- [WHAT YOU HAVE TO DO]
All lines in the material below that contain "能立別相故" should be located and copied.

- [SUPPLIED MATERIAL]
* * *
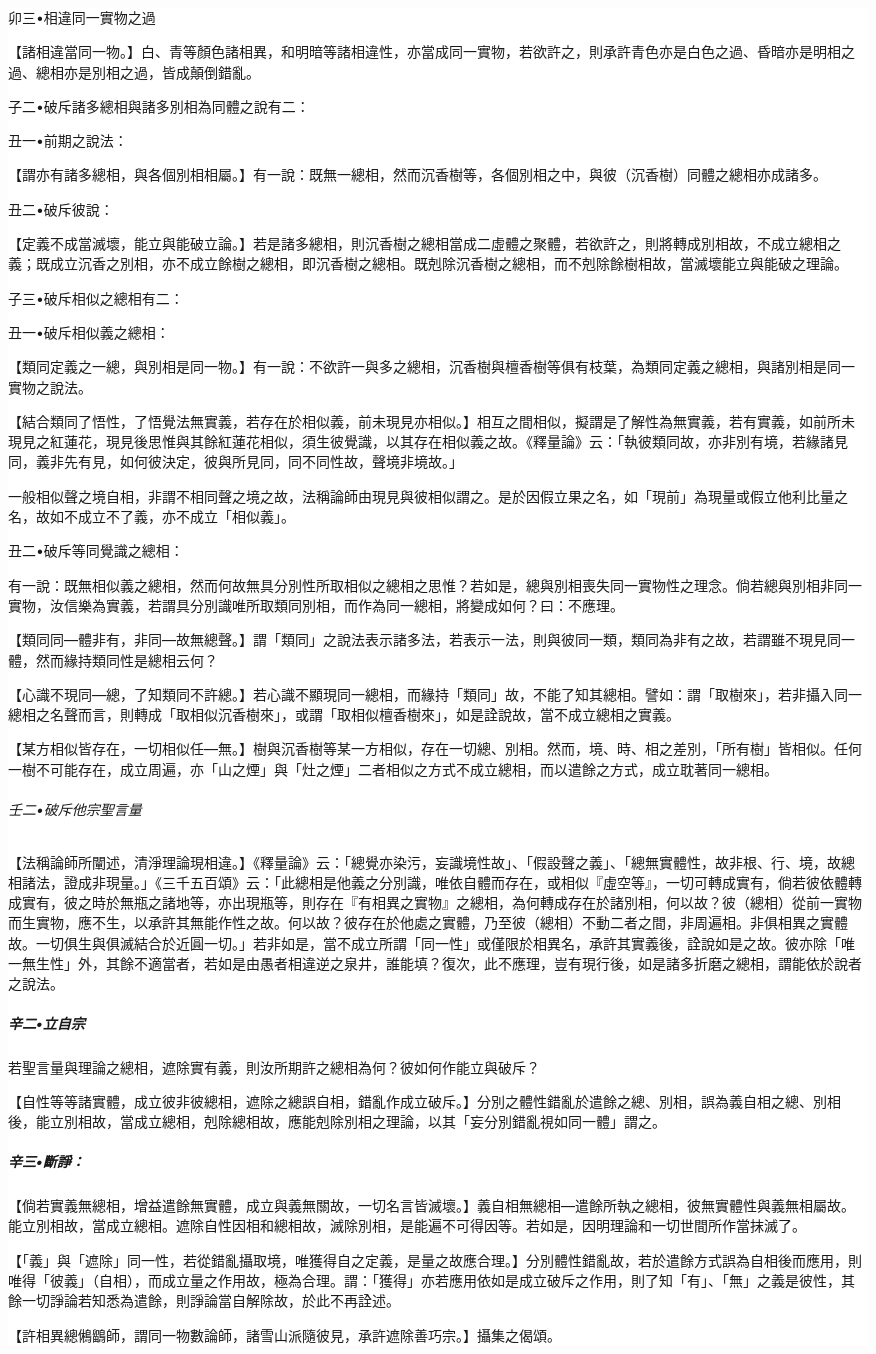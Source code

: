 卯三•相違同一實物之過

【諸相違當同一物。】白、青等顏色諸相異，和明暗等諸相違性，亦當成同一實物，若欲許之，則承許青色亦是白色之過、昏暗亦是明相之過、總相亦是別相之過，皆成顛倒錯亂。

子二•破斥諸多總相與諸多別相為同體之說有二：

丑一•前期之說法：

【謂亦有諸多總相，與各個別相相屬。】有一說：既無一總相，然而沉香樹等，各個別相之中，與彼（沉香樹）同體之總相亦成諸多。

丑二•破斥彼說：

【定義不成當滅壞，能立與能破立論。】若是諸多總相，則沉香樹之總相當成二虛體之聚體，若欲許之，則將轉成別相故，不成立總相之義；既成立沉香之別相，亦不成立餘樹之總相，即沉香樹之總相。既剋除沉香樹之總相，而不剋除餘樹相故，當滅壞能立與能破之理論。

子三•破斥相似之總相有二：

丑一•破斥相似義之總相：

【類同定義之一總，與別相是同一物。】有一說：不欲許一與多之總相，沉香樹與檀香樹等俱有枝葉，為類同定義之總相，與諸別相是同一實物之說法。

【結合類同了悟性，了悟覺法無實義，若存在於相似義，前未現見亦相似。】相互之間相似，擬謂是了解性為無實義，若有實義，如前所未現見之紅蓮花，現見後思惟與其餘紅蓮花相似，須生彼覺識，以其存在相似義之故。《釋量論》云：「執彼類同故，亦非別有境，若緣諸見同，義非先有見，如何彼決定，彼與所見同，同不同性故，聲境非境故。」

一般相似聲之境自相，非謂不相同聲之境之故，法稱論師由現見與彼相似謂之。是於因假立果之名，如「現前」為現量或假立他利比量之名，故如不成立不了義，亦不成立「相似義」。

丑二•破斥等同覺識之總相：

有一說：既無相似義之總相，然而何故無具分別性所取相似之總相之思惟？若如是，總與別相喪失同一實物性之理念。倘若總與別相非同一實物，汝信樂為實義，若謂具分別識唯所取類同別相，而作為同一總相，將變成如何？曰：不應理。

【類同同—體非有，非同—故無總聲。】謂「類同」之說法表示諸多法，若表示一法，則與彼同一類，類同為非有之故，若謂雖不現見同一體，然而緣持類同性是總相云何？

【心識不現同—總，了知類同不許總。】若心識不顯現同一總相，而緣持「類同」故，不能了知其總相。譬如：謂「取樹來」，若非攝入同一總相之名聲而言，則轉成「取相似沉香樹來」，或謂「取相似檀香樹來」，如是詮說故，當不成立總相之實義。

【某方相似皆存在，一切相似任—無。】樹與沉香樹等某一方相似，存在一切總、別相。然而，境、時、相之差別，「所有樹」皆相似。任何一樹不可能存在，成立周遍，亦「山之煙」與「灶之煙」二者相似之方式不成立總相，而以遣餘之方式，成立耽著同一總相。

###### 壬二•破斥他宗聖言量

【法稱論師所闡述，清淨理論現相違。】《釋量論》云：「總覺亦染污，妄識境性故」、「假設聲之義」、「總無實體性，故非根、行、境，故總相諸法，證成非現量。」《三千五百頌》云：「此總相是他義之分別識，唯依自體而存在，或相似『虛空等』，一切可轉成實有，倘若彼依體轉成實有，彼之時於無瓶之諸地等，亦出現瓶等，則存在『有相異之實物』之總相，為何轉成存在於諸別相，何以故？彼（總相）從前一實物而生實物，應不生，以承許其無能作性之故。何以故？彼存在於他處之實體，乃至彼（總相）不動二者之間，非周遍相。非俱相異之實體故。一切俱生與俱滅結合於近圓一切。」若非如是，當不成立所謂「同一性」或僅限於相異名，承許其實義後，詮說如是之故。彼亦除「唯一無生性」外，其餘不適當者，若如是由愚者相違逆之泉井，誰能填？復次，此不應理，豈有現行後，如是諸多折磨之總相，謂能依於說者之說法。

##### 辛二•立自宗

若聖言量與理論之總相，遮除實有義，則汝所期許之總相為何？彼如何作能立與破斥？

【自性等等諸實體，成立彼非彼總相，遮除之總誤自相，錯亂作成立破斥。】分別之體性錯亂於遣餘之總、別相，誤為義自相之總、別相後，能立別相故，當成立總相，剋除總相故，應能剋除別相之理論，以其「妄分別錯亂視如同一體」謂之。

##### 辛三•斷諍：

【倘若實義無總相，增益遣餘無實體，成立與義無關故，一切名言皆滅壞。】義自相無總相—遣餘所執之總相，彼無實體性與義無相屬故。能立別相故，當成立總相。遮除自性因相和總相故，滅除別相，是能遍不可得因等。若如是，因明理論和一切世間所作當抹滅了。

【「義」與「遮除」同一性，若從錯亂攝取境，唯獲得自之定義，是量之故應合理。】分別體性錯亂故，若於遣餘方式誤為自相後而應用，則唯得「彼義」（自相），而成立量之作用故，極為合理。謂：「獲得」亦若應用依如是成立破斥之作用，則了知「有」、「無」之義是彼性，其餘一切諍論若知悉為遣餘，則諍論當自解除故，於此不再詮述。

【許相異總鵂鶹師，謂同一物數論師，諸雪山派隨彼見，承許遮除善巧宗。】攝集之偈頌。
* * *
- [REPLY]
【自性等等諸實體，成立彼非彼總相，遮除之總誤自相，錯亂作成立破斥。】分別之體性錯亂於遣餘之總、別相，誤為義自相之總、別相後，能立別相故，當成立總相，剋除總相故，應能剋除別相之理論，以其「妄分別錯亂視如同一體」謂之。
【倘若實義無總相，增益遣餘無實體，成立與義無關故，一切名言皆滅壞。】義自相無總相—遣餘所執之總相，彼無實體性與義無相屬故。能立別相故，當成立總相。遮除自性因相和總相故，滅除別相，是能遍不可得因等。若如是，因明理論和一切世間所作當抹滅了。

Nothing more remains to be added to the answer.